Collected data
^^^^^^^^

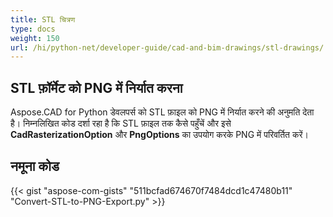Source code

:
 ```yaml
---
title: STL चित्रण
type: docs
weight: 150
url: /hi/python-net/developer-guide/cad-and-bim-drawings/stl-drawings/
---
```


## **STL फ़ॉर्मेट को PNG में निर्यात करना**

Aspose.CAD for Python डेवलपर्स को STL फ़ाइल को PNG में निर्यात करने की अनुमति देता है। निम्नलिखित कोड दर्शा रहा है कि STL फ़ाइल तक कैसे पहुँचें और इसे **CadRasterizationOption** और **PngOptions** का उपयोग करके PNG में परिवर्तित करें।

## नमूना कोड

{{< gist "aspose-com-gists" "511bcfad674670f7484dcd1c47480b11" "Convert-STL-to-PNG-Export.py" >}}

^^^^^^^^

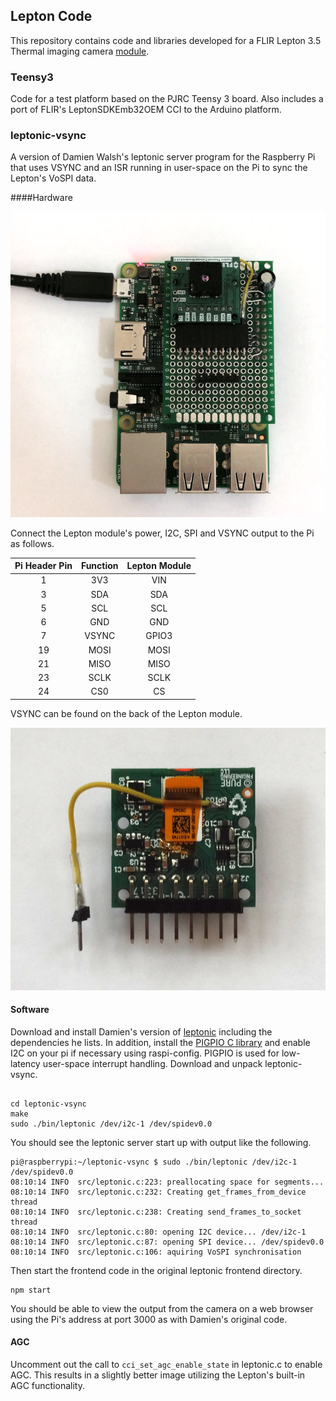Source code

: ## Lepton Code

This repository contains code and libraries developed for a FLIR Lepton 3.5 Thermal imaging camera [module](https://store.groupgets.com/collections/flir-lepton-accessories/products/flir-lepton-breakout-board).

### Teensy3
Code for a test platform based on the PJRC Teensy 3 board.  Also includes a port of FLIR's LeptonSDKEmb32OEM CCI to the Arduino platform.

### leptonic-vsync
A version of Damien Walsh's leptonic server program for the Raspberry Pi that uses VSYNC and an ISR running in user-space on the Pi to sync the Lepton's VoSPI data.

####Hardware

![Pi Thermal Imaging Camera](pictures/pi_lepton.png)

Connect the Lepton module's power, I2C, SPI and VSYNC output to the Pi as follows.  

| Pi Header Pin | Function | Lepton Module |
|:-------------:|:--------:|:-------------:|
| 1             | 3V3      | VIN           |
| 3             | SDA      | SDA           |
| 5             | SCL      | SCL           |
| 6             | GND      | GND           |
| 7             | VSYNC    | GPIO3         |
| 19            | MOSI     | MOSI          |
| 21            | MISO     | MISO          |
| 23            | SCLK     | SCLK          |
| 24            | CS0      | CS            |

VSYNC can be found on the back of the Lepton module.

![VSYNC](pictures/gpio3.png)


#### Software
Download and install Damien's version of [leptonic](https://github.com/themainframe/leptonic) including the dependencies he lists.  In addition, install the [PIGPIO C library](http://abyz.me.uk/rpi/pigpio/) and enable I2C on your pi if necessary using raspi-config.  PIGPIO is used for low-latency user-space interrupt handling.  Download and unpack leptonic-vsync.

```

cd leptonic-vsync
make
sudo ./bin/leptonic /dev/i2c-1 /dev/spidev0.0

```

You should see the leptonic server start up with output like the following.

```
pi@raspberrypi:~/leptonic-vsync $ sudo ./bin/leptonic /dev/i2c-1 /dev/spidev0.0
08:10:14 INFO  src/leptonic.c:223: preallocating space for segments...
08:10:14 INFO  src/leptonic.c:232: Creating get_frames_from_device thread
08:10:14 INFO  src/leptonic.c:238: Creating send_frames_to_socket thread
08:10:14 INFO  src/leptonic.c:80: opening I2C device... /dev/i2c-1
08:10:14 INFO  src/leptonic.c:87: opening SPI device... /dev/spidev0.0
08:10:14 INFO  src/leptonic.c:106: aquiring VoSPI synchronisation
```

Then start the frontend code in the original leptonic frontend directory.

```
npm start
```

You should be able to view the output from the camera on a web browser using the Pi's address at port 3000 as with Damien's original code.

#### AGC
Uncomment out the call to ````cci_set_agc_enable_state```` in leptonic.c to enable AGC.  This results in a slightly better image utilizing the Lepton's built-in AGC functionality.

^^^^^^^^

Look above for the line with "## Lepton Code" and the line with "Connect the Lepton", and reproduce exactly those two lines plus every line between, nothing more.

◆ ANSWER:
: ## Lepton Code

This repository contains code and libraries developed for a FLIR Lepton 3.5 Thermal imaging camera [module](https://store.groupgets.com/collections/flir-lepton-accessories/products/flir-lepton-breakout-board).

### Teensy3
Code for a test platform based on the PJRC Teensy 3 board.  Also includes a port of FLIR's LeptonSDKEmb32OEM CCI to the Arduino platform.

### leptonic-vsync
A version of Damien Walsh's leptonic server program for the Raspberry Pi that uses VSYNC and an ISR running in user-space on the Pi to sync the Lepton's VoSPI data.

####Hardware

![Pi Thermal Imaging Camera](pictures/pi_lepton.png)

Connect the Lepton module's power, I2C, SPI and VSYNC output to the Pi as follows.  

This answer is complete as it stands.